**WHAT TO PRODUCE**
Search the listing below for the string "multiple" and show each line that contains it.

════════════════

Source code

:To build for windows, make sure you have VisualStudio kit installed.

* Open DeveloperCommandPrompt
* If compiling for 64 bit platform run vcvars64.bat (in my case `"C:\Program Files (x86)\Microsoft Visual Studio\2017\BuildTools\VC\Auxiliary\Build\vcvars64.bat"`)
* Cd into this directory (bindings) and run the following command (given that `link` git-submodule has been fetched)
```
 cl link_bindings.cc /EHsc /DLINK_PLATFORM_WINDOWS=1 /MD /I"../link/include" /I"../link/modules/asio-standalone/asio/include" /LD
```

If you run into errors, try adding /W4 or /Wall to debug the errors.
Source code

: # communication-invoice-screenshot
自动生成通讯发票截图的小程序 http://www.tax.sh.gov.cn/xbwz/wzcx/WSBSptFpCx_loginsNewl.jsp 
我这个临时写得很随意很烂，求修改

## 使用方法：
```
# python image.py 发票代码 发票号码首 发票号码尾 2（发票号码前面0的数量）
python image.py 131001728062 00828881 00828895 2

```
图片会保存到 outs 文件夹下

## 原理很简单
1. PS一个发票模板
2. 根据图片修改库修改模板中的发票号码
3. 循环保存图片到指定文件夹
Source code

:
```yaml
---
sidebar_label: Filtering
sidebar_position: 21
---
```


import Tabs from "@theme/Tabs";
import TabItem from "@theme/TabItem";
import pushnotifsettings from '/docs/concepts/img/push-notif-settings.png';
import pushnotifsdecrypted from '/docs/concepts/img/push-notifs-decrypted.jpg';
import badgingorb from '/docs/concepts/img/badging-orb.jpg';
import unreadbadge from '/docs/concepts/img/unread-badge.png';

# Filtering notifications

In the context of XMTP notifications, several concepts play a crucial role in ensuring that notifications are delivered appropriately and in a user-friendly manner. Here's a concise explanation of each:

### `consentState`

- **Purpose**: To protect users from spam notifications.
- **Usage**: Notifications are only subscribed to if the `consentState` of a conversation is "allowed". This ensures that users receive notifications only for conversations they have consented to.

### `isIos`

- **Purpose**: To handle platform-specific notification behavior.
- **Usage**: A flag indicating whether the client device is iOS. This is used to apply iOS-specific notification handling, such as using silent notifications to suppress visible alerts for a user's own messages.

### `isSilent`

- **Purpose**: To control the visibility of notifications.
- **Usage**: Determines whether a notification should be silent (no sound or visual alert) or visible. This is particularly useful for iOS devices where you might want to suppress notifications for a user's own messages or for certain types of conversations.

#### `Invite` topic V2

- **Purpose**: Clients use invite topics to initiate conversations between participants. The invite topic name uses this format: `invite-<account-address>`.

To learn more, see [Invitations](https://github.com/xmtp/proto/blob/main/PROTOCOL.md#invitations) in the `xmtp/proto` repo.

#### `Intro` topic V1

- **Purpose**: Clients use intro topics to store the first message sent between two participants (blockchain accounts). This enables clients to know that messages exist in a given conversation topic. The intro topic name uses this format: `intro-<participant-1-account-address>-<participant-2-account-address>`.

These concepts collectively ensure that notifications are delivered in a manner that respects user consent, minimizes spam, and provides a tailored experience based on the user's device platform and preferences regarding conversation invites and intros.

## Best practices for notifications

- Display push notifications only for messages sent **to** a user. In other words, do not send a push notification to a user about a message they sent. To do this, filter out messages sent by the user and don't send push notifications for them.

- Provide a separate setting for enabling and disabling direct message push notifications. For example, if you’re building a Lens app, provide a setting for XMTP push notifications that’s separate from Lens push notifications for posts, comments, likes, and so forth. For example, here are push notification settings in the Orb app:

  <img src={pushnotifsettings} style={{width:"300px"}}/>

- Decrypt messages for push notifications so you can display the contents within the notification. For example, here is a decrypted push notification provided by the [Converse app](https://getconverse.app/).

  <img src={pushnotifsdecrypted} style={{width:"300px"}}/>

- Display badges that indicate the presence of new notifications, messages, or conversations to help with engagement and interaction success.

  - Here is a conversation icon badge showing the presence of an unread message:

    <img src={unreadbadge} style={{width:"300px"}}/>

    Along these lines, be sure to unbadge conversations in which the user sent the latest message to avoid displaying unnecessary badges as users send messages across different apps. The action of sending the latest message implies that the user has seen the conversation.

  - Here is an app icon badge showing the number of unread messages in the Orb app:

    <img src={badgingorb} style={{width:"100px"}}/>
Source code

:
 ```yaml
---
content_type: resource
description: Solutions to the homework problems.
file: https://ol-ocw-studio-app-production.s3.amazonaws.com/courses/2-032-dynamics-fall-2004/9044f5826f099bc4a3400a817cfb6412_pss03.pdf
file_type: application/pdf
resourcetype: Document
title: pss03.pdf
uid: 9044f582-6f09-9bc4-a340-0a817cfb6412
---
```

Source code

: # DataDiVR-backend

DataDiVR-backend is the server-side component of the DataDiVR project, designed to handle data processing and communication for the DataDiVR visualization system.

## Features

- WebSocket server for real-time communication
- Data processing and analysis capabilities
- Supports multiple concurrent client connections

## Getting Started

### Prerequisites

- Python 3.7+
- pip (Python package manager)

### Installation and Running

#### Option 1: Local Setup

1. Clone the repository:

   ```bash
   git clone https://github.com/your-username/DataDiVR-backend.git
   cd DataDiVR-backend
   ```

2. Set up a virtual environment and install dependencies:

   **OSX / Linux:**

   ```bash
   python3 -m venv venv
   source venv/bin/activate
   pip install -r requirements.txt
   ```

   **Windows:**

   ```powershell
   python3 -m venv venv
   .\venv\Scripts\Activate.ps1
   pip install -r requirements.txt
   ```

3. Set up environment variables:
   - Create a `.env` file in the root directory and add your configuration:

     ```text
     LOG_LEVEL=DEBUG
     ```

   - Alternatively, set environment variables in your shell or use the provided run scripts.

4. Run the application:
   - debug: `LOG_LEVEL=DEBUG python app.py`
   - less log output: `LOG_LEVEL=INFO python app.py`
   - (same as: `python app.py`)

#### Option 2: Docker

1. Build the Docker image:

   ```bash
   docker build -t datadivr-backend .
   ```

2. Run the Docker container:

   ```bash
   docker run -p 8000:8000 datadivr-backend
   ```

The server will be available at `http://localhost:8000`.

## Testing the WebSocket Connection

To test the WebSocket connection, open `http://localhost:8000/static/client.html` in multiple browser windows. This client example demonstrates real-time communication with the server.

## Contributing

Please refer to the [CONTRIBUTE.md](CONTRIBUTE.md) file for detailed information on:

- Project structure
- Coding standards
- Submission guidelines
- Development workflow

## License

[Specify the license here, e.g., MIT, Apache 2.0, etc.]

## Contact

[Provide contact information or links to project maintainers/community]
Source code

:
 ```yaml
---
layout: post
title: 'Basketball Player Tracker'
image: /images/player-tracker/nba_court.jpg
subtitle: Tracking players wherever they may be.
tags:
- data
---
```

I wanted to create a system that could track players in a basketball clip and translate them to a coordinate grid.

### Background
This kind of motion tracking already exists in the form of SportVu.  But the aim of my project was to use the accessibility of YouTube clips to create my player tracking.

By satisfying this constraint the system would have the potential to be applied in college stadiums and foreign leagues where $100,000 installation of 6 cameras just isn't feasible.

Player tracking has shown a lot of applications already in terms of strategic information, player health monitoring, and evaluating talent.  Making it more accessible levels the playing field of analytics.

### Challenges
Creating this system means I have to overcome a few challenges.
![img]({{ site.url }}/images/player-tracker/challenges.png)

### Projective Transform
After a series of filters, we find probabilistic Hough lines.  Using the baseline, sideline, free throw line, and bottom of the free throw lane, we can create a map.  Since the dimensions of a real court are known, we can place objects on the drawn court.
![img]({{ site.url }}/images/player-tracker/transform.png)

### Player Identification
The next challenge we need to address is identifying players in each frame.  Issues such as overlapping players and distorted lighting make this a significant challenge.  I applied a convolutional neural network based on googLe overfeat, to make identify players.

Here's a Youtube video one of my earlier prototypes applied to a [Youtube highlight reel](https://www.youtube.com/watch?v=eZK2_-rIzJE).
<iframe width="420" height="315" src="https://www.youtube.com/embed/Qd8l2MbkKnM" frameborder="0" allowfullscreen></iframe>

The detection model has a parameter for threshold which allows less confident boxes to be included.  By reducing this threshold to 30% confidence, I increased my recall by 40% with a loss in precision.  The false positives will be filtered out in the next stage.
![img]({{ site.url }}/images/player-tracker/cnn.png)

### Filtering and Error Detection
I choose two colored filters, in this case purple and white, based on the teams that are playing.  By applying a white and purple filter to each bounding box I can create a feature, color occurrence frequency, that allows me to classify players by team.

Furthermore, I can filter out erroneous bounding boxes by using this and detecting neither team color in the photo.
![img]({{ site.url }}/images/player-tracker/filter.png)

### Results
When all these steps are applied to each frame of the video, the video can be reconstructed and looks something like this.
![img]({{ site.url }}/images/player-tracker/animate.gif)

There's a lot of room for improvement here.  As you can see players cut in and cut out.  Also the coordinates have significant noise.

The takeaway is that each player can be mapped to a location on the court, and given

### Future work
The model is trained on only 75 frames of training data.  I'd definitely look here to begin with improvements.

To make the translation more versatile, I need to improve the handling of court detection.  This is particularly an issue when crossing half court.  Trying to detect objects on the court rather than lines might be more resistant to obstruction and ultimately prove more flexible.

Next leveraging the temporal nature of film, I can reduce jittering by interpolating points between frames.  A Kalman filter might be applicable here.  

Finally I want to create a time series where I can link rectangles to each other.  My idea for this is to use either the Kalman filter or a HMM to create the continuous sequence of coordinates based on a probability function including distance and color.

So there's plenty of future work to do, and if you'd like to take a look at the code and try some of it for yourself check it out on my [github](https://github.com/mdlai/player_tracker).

════════════════

**THE COMPLETED TASK**
- Supports multiple concurrent client connections
To test the WebSocket connection, open `http://localhost:8000/static/client.html` in multiple browser windows. This client example demonstrates real-time communication with the server.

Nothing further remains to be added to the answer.